- **Goal of the exercise**:
For each line in the data below that has the word "term", copy that line.

- **Source texts of formatted documents**:
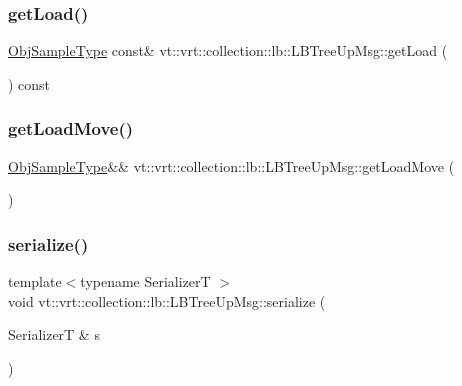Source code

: \subsubsection{\texorpdfstring{get\+Load()}{getLoad()}}
{\footnotesize\ttfamily \hyperlink{structvt_1_1vrt_1_1collection_1_1lb_1_1_hier_l_b_types_a597a60d517207b90e8c7984eac434e8f}{Obj\+Sample\+Type} const\& vt\+::vrt\+::collection\+::lb\+::\+L\+B\+Tree\+Up\+Msg\+::get\+Load (\begin{DoxyParamCaption}{ }\end{DoxyParamCaption}) const\hspace{0.3cm}{\ttfamily [inline]}}

\mbox{\label{structvt_1_1vrt_1_1collection_1_1lb_1_1_l_b_tree_up_msg_aa5c9744fbb8557e3ec37846d9c8e09e7}} 
\subsubsection{\texorpdfstring{get\+Load\+Move()}{getLoadMove()}}
{\footnotesize\ttfamily \hyperlink{structvt_1_1vrt_1_1collection_1_1lb_1_1_hier_l_b_types_a597a60d517207b90e8c7984eac434e8f}{Obj\+Sample\+Type}\&\& vt\+::vrt\+::collection\+::lb\+::\+L\+B\+Tree\+Up\+Msg\+::get\+Load\+Move (\begin{DoxyParamCaption}{ }\end{DoxyParamCaption})\hspace{0.3cm}{\ttfamily [inline]}}

\mbox{\label{structvt_1_1vrt_1_1collection_1_1lb_1_1_l_b_tree_up_msg_a6d948678b6361cbaa753d878b72fbce8}} 
\subsubsection{\texorpdfstring{serialize()}{serialize()}}
{\footnotesize\ttfamily template$<$typename SerializerT $>$ \\
void vt\+::vrt\+::collection\+::lb\+::\+L\+B\+Tree\+Up\+Msg\+::serialize (\begin{DoxyParamCaption}\item[{SerializerT \&}]{s }\end{DoxyParamCaption})\hspace{0.3cm}{\ttfamily [inline]}}


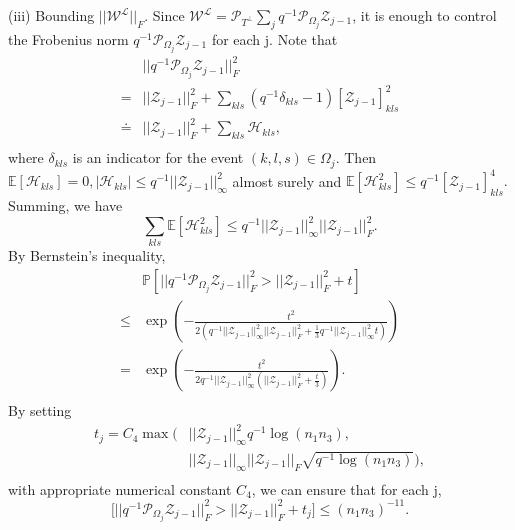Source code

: \documentclass[journal,transmag]{IEEEtran}
\theoremstyle{plain}
\begin{document}
(iii) Bounding $||\mathcal{W}^{\mathcal{L}}||_F$.
Since $\mathcal{W}^{\mathcal{L}}=\mathcal{P}_{T^{\bot}}\sum_j q^{-1} \mathcal{P}_{\Omega_j}\mathcal{Z}_{j-1}$, it is enough to control the Frobenius norm $q^{-1} \mathcal{P}_{\Omega_j}\mathcal{Z}_{j-1}$ for each j. Note that
\begin{equation}
\begin{split}
&||q^{-1} \mathcal{P}_{\Omega_j}\mathcal{Z}_{j-1}||^2_F \\ =&||\mathcal{Z}_{j-1}||^2_F + \sum_{kls} (q^{-1}\delta_{kls}-1)[\mathcal{Z}_{j-1}]^2_{kls}  \\
\doteq &||\mathcal{Z}_{j-1}||^2_F + \sum_{kls}\mathcal{H}_{kls},\\
\end{split}
\end{equation}
where $\delta_{kls}$ is an indicator for the event $(k,l,s)\in \Omega_j$. Then $\mathbb{E}[\mathcal{H}_{kls}]=0, |\mathcal{H}_{kls}| \le q^{-1}||\mathcal{Z}_{j-1}||^2_{\infty}$ almost surely and $\mathbb{E}[\mathcal{H}_{kls}^2]\le q^{-1}[\mathcal{Z}_{j-1}]_{kls}^4.$ Summing, we have
\begin{equation}
{{\sum_{kls}\mathbb{E}[\mathcal{H}_{kls}^2]\le q^{-1}||\mathcal{Z}_{j-1}||^2_{\infty}||\mathcal{Z}_{j-1}||^2_F}.}
\end{equation}
By Bernstein's inequality,
\begin{equation}
\begin{split}
& \mathbb{P}[||q^{-1} \mathcal{P}_{\Omega_j}\mathcal{Z}_{j-1}||^2_F >||\mathcal{Z}_{j-1}||^2_F+t] \\
\le & \exp(-\frac{t^2}{2(q^{-1}||\mathcal{Z}_{j-1}||^2_{\infty}||\mathcal{Z}_{j-1}||^2_F+\frac{1}{3}q^{-1}||\mathcal{Z}_{j-1}||^2_{\infty}t)}) \\
= & \exp(-\frac{t^2}{2q^{-1}||\mathcal{Z}_{j-1}||^2_{\infty}(||\mathcal{Z}_{j-1}||^2_F+\frac{t}{3})}). \\
\end{split}
\end{equation}
By setting
\begin{equation}
\begin{split}
t_j = C_4 \max( &||\mathcal{Z}_{j-1}||^2_{\infty}q^{-1}\log(n_1 n_3), \\ &||\mathcal{Z}_{j-1}||_{\infty}||\mathcal{Z}_{j-1}||_F\sqrt{q^{-1}\log(n_1 n_3)}),\\
\end{split}
\end{equation}
with appropriate numerical constant $C_4$, we can ensure that for each j, \[\mathbb[||q^{-1} \mathcal{P}_{\Omega_j}\mathcal{Z}_{j-1}||^2_F >||\mathcal{Z}_{j-1}||^2_F+t_j] \le (n_1 n_3)^{-11}.\]
\end{document}

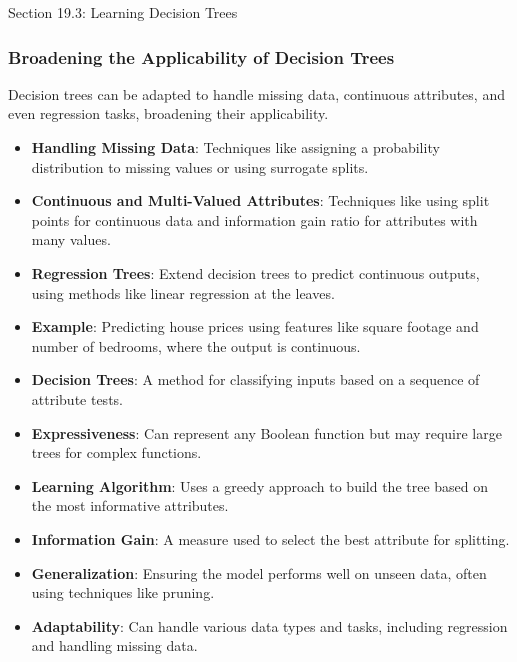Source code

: \begin{notes}{Section 19.3: Learning Decision Trees}
\begin{highlight}
    \end{highlight}
    
    \subsubsection*{Broadening the Applicability of Decision Trees}
    
    Decision trees can be adapted to handle missing data, continuous attributes, and even regression tasks, broadening their applicability.
    
    \begin{highlight}
    
        \begin{itemize}
            \item \textbf{Handling Missing Data}: Techniques like assigning a probability distribution to missing values or using surrogate splits.
            \item \textbf{Continuous and Multi-Valued Attributes}: Techniques like using split points for continuous data and information gain ratio for attributes with many values.
            \item \textbf{Regression Trees}: Extend decision trees to predict continuous outputs, using methods like linear regression at the leaves.
            \item \textbf{Example}: Predicting house prices using features like square footage and number of bedrooms, where the output is continuous.
        \end{itemize}
    
    \end{highlight}
    
    \begin{highlight}
    
        \begin{itemize}
            \item \textbf{Decision Trees}: A method for classifying inputs based on a sequence of attribute tests.
            \item \textbf{Expressiveness}: Can represent any Boolean function but may require large trees for complex functions.
            \item \textbf{Learning Algorithm}: Uses a greedy approach to build the tree based on the most informative attributes.
            \item \textbf{Information Gain}: A measure used to select the best attribute for splitting.
            \item \textbf{Generalization}: Ensuring the model performs well on unseen data, often using techniques like pruning.
            \item \textbf{Adaptability}: Can handle various data types and tasks, including regression and handling missing data.
        \end{itemize}
    

\end{highlight}
\end{notes}
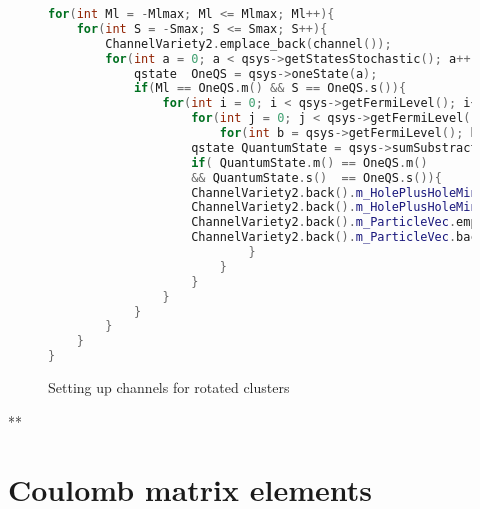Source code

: \documentclass[twoside,english]{uiofysmaster}
\theoremstyle{definition}
\begin{document}
\begin{figure}
	\begin{lstlisting}[language=C++]
for(int Ml = -Mlmax; Ml <= Mlmax; Ml++){
   	for(int S = -Smax; S <= Smax; S++){
   		ChannelVariety2.emplace_back(channel());
   		for(int a = 0; a < qsys->getStatesStochastic(); a++){
   			qstate  OneQS = qsys->oneState(a);
   			if(Ml == OneQS.m() && S == OneQS.s()){
   				for(int i = 0; i < qsys->getFermiLevel(); i++){
   					for(int j = 0; j < qsys->getFermiLevel(); j++){
  						for(int b = qsys->getFermiLevel(); b < qsys->getStatesStochastic(); b++){
					qstate QuantumState = qsys->sumSubstractState(i,j,b);
					if( QuantumState.m() == OneQS.m()
					&& QuantumState.s()  == OneQS.s()){
					ChannelVariety2.back().m_HolePlusHoleMinusParticleVec.emplace_back(channelindexpair());
					ChannelVariety2.back().m_HolePlusHoleMinusParticleVec.back().setThree(i, j, b);
					ChannelVariety2.back().m_ParticleVec.emplace_back(channelindexpair());
					ChannelVariety2.back().m_ParticleVec.back().setOne(a);
  							}
   						}
   					}
   				}
   			}
   		}
   	}
}
\end{lstlisting}
\caption{Setting up channels for rotated clusters} \label{f:vectors_for_Q4}
\end{figure}


\clearpage
**\appendix
\chapter{Coulomb matrix elements}\label{app:1}




\printbibliography 
\end{document}
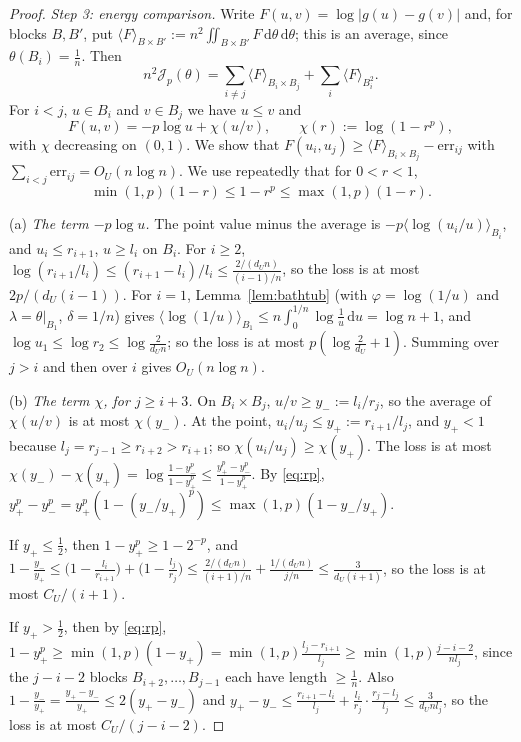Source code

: \documentclass{amsart}
\theoremstyle{definition}
\theoremstyle{remark}
\numberwithin{equation}{section}
\newcommand{\cJ}{\mathcal{J}}
\newcommand{\dd}{\,\mathrm{d}}
\begin{document}
\begin{proof}
\emph{Step 3: energy comparison.} Write $F(u,v)=\log|g(u)-g(v)|$ and, for blocks $B,B'$, put
$\langle F\rangle_{B\times B'}:=n^2\iint_{B\times B'}F\dd\theta\dd\theta$; this is an average, since
$\theta(B_i)=\frac1n$.
Then
\[
  n^2\cJ_p(\theta)=\sum_{i\ne j}\langle F\rangle_{B_i\times B_j}+\sum_i\langle F\rangle_{B_i^2}.
\]
For $i<j$,
$u\in B_i$ and $v\in B_j$ we have $u\le v$ and
\[
  F(u,v)=-p\log u+\chi(u/v),\qquad \chi(r):=\log(1-r^p),
\]
with $\chi$ decreasing on $(0,1)$. We show that $F(u_i,u_j)\ge\langle F\rangle_{B_i\times B_j}-\mathrm{err}_{ij}$
with $\sum_{i<j}\mathrm{err}_{ij}=O_U(n\log n)$. We use repeatedly that for $0<r<1$,
\begin{equation}\label{eq:rp}
  \min(1,p)(1-r)\le1-r^p\le\max(1,p)(1-r).
\end{equation}

(a) \emph{The term $-p\log u$.} The point value minus the average is $-p\langle\log(u_i/u)\rangle_{B_i}$, and
$u_i\le r_{i+1}$, $u\ge l_i$ on $B_i$. For $i\ge2$, $\log(r_{i+1}/l_i)\le(r_{i+1}-l_i)/l_i\le\frac{2/(d_Un)}{(i-1)/n}$,
so the loss is at most $2p/(d_U(i-1))$. For $i=1$, Lemma~\ref{lem:bathtub} (with $\varphi=\log(1/u)$ and
$\lambda=\theta|_{B_1}$, $\delta=1/n$) gives $\langle\log(1/u)\rangle_{B_1}\le n\int_0^{1/n}\log\frac1u\dd u=\log n+1$,
and $\log u_1\le\log r_2\le\log\frac2{d_Un}$; so the loss is at most $p(\log\frac2{d_U}+1)$. Summing over $j>i$ and
then over $i$ gives $O_U(n\log n)$.

(b) \emph{The term $\chi$, for $j\ge i+3$.} On $B_i\times B_j$, $u/v\ge y_-:=l_i/r_j$, so the average of $\chi(u/v)$ is at most
$\chi(y_-)$. At the point, $u_i/u_j\le y_+:=r_{i+1}/l_j$, and $y_+<1$ because $l_j=r_{j-1}\ge r_{i+2}>r_{i+1}$; so
$\chi(u_i/u_j)\ge\chi(y_+)$. The loss is at most $\chi(y_-)-\chi(y_+)=\log\frac{1-y_-^p}{1-y_+^p}\le\frac{y_+^p-y_-^p}{1-y_+^p}$. By
\eqref{eq:rp}, $y_+^p-y_-^p=y_+^p(1-(y_-/y_+)^p)\le\max(1,p)(1-y_-/y_+)$.

If $y_+\le\frac12$, then $1-y_+^p\ge1-2^{-p}$, and
$1-\frac{y_-}{y_+}\le\bigl(1-\frac{l_i}{r_{i+1}}\bigr)+\bigl(1-\frac{l_j}{r_j}\bigr)\le\frac{2/(d_Un)}{(i+1)/n}+
\frac{1/(d_Un)}{j/n}\le\frac{3}{d_U(i+1)}$, so the loss is at most $C_U/(i+1)$.

If $y_+>\frac12$, then by \eqref{eq:rp}, $1-y_+^p\ge\min(1,p)(1-y_+)=\min(1,p)\frac{l_j-r_{i+1}}{l_j}\ge
\min(1,p)\frac{j-i-2}{nl_j}$, since the $j-i-2$ blocks $B_{i+2},\dots,B_{j-1}$ each have length $\ge\frac1n$. Also
$1-\frac{y_-}{y_+}=\frac{y_+-y_-}{y_+}\le2(y_+-y_-)$ and $y_+-y_-\le\frac{r_{i+1}-l_i}{l_j}+\frac{l_i}{r_j}\cdot\frac{r_j-l_j}{l_j}\le
\frac{3}{d_Unl_j}$, so the loss is at most $C_U/(j-i-2)$.


\end{proof}
\end{document}
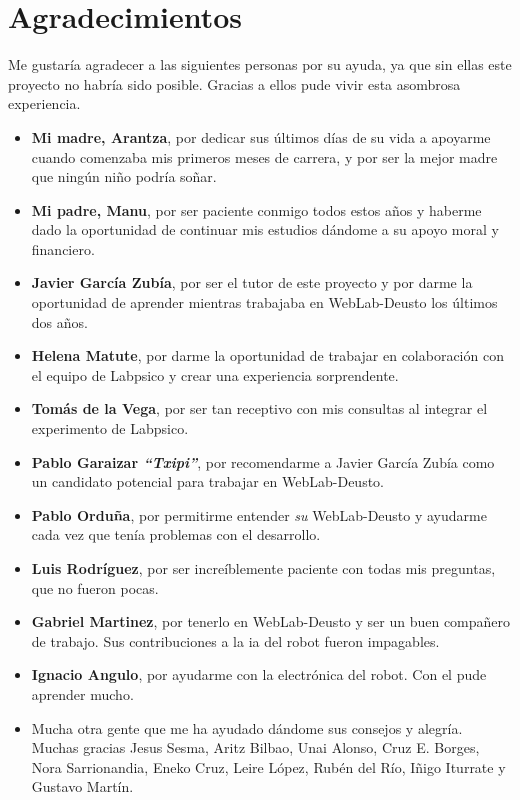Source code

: \chapter*{Agradecimientos}

Me gustaría agradecer a las siguientes personas por su ayuda, ya que sin ellas este proyecto no
habría sido posible. Gracias a ellos pude vivir esta asombrosa experiencia.

\begin{itemize}
	\item \textbf{Mi madre, Arantza}, por dedicar sus últimos días de su vida a apoyarme cuando
	comenzaba mis primeros meses de carrera, y por ser la mejor madre que ningún niño podría soñar.

	\item \textbf{Mi padre, Manu}, por ser paciente conmigo todos estos años y haberme dado la
	oportunidad de continuar mis estudios dándome a su apoyo moral y financiero.

	\item \textbf{Javier García Zubía}, por ser el tutor de este proyecto y por darme la oportunidad
	de aprender mientras trabajaba en WebLab-Deusto los últimos dos años.

	\item \textbf{Helena Matute}, por darme la oportunidad de trabajar en colaboración con el equipo
	de Labpsico y crear una experiencia sorprendente.

	\item \textbf{Tomás de la Vega}, por ser tan receptivo con mis consultas al integrar el
	experimento de Labpsico.

	\item \textbf{Pablo Garaizar \emph{``Txipi''}}, por recomendarme a Javier García Zubía como un
	candidato potencial para trabajar en WebLab-Deusto.

	\item \textbf{Pablo Orduña}, por permitirme entender \emph{su} WebLab-Deusto y ayudarme cada
	vez que tenía problemas con el desarrollo.

	\item \textbf{Luis Rodríguez}, por ser increíblemente paciente con todas mis preguntas, que no
	fueron pocas.

	\item \textbf{Gabriel Martinez}, por tenerlo en WebLab-Deusto y ser un buen compañero de
	trabajo. Sus contribuciones a la \acrshort{ia} del robot fueron impagables.

	\item \textbf{Ignacio Angulo}, por ayudarme con la electrónica del robot. Con el pude aprender
	mucho.

	\item Mucha otra gente que me ha ayudado dándome sus consejos y alegría. Muchas gracias Jesus
	Sesma, Aritz Bilbao, Unai Alonso, Cruz E. Borges, Nora Sarrionandia, Eneko Cruz, Leire López,
	Rubén del Río, Iñigo Iturrate y Gustavo Martín.
\end{itemize}

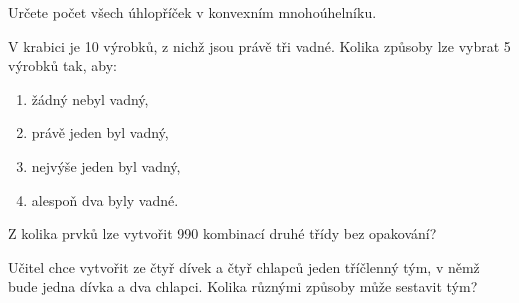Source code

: \begin{exercise}\label{exercise:ch02_10}
    Určete počet všech úhlopříček v konvexním mnohoúhelníku. \citep[str. 147]{Petakova2020}
\end{exercise}
\begin{exercise}\label{exercise:ch02_11}
    V krabici je 10 výrobků, z nichž jsou právě tři vadné. Kolika způsoby lze vybrat 5 výrobků tak, aby:
    \begin{enumerate}[label=(\alph*)]
        \item žádný nebyl vadný,
        \item právě jeden byl vadný,
        \item nejvýše jeden byl vadný,
        \item alespoň dva byly vadné.
    \end{enumerate}
    \citep[str. 147]{Petakova2020}
\end{exercise}
\begin{exercise}\label{exercise:ch02_12}
    Z kolika prvků lze vytvořit 990 kombinací druhé třídy bez opakování? \citep[str. 147]{Petakova2020}
\end{exercise}
\begin{exercise}\label{exercise:ch02_13}
    Učitel chce vytvořit ze čtyř dívek a čtyř chlapců jeden tříčlenný tým, v němž bude jedna dívka a dva chlapci. Kolika různými způsoby může sestavit tým? \citep[příklad \emph{Tříčlenné 69274}]{hackmath2022}
\end{exercise}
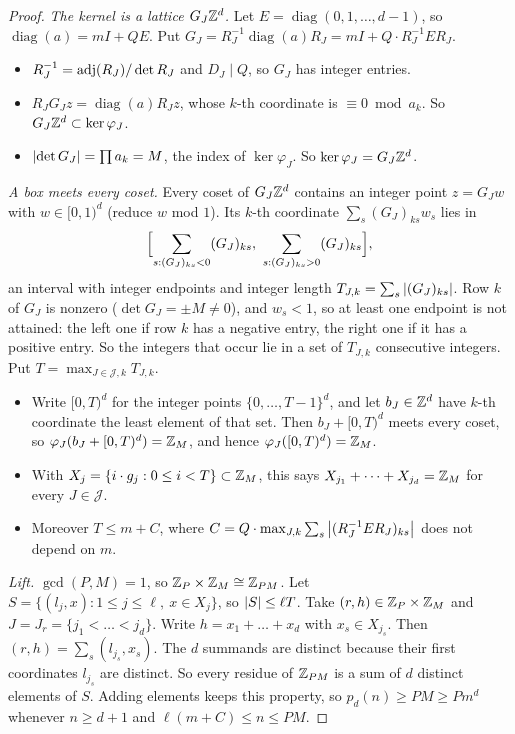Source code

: \documentclass[11pt]{article}
\begin{document}
\begin{proof}
\emph{The kernel is a lattice $G_J \mathbb{Z}^d$.} Let $E = \operatorname{diag}(0, 1, \dots, d-1)$, so
$\operatorname{diag}(a) = mI + QE$. Put
$G_J = R_J^{-1} \operatorname{diag}(a) R_J = mI + Q \cdot R_J^{-1} E R_J$.
\begin{itemize}
  \item $R_J^{-1} = \operatorname{adj}(R_J)/\det R_J$ and $D_J \mid Q$, so $G_J$ has integer entries.
  \item $R_J G_J z = \operatorname{diag}(a) R_J z$, whose $k$-th coordinate is $\equiv 0 \bmod a_k$.
    So $G_J \mathbb{Z}^d \subset \ker \varphi_J$.
  \item $\left|\det G_J\right| = \prod a_k = M$, the index of $\ker \varphi_J$. So
    $\ker \varphi_J = G_J \mathbb{Z}^d$.
\end{itemize}

\emph{A box meets every coset.} Every coset of $G_J \mathbb{Z}^d$ contains an integer point $z = G_J w$
with $w \in [0,1)^d$ (reduce $w$ mod $1$). Its $k$-th coordinate $\sum_s (G_J)_{ks} w_s$ lies in
\[
  \Bigl[\sum_{s : (G_J)_{ks} < 0} (G_J)_{ks},\ \sum_{s : (G_J)_{ks} > 0} (G_J)_{ks}\Bigr],
\]
an interval with integer endpoints and integer length $T_{J,k} = \sum_s \left|(G_J)_{ks}\right|$. Row $k$
of $G_J$ is nonzero ($\det G_J = \pm M \ne 0$), and $w_s < 1$, so at least one endpoint is not
attained: the left one if row $k$ has a negative entry, the right one if it has a positive entry.
So the integers that occur lie in a set of $T_{J,k}$ consecutive integers. Put
$T = \max_{J \in \mathcal{J}, k} T_{J,k}$.
\begin{itemize}
  \item Write $[0, T)^d$ for the integer points $\{0, \dots, T-1\}^d$, and let $b_J \in \mathbb{Z}^d$ have
    $k$-th coordinate the least element of that set. Then $b_J + [0, T)^d$ meets every coset,
    so $\varphi_J(b_J + [0,T)^d) = \mathbb{Z}_M$, and hence $\varphi_J([0,T)^d) = \mathbb{Z}_M$.
  \item With $X_j = \{i \cdot g_j : 0 \le i < T\} \subset \mathbb{Z}_M$, this says
    $X_{j_1} + \dots + X_{j_d} = \mathbb{Z}_M$ for every $J \in \mathcal{J}$.
  \item Moreover $T \le m + C$, where
    $C = Q \cdot \max_{J,k} \sum_s \left|(R_J^{-1} E R_J)_{ks}\right|$ does not depend on $m$.
\end{itemize}

\emph{Lift.} $\gcd(P, M) = 1$, so $\mathbb{Z}_P \times \mathbb{Z}_M \cong \mathbb{Z}_{PM}$. Let
$S = \{(l_j, x) : 1 \le j \le \ell,\ x \in X_j\}$, so $\left|S\right| \le \ell T$. Take
$(r, h) \in \mathbb{Z}_P \times \mathbb{Z}_M$ and $J = J_r = \{j_1 < \dots < j_d\}$. Write
$h = x_1 + \dots + x_d$ with $x_s \in X_{j_s}$. Then $(r, h) = \sum_s (l_{j_s}, x_s)$. The $d$
summands are distinct because their first coordinates $l_{j_s}$ are distinct. So every residue of
$\mathbb{Z}_{PM}$ is a sum of $d$ distinct elements of $S$. Adding elements keeps this property, so
$p_d(n) \ge PM \ge P m^d$ whenever $n \ge d+1$ and $\ell(m + C) \le n \le PM$.


\end{proof}
\end{document}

- **Reply to the exercise**:
(a) \emph{The term $-p\log u$.} The point value minus the average is $-p\langle\log(u_i/u)\rangle_{B_i}$, and
(b) \emph{The term $\chi$, for $j\ge i+3$.} On $B_i\times B_j$, $u/v\ge y_-:=l_i/r_j$, so the average of $\chi(u/v)$ is at most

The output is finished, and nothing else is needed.